[Opening Available data section]
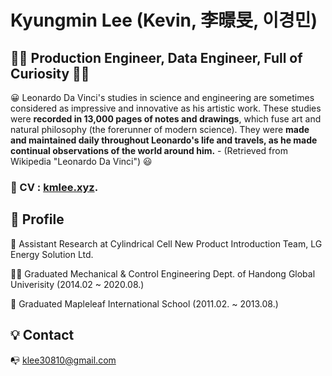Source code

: # Kyungmin Lee (Kevin, 李暻旻, 이경민)

## 👨‍💻 Production Engineer, Data Engineer, Full of Curiosity 👨‍💻

😀 Leonardo Da Vinci's studies in science and engineering are sometimes considered as impressive and innovative as his artistic work. These studies were **recorded in 13,000 pages of notes and drawings**, which fuse art and natural philosophy (the forerunner of modern science). They were **made and maintained daily throughout Leonardo's life and travels, as he made continual observations of the world around him.**  -  (Retrieved from Wikipedia "Leonardo Da Vinci") 😃


### 🔭 CV : [kmlee.xyz](https://kmlee.xyz).

## 👦 Profile

🔭 Assistant Research at Cylindrical Cell New Product Introduction Team, LG Energy Solution Ltd.

👨‍🎓 Graduated Mechanical & Control Engineering Dept. of Handong Global Univerisity (2014.02 ~ 2020.08.)

🏫 Graduated Mapleleaf International School (2011.02. ~ 2013.08.)





## 💡 Contact


📭 klee30810@gmail.com 



<!--
**klee30810/klee30810** is a ✨ _special_ ✨ repository because its `README.md` (this file) appears on your GitHub profile.

Here are some ideas to get you started:

- 🔭 I’m currently working on ...
- 🌱 I’m currently learning ...
- 👯 I’m looking to collaborate on ...
- 🤔 I’m looking for help with ...
- 💬 Ask me about ...
- 📫 How to reach me: ...
- 😄 Pronouns: ...
- ⚡ Fun fact: ...
-->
[Closing Available data section]
Task to complete
Provide the count of lines in the data above containing "Graduated", and nothing further.

Expected answer
2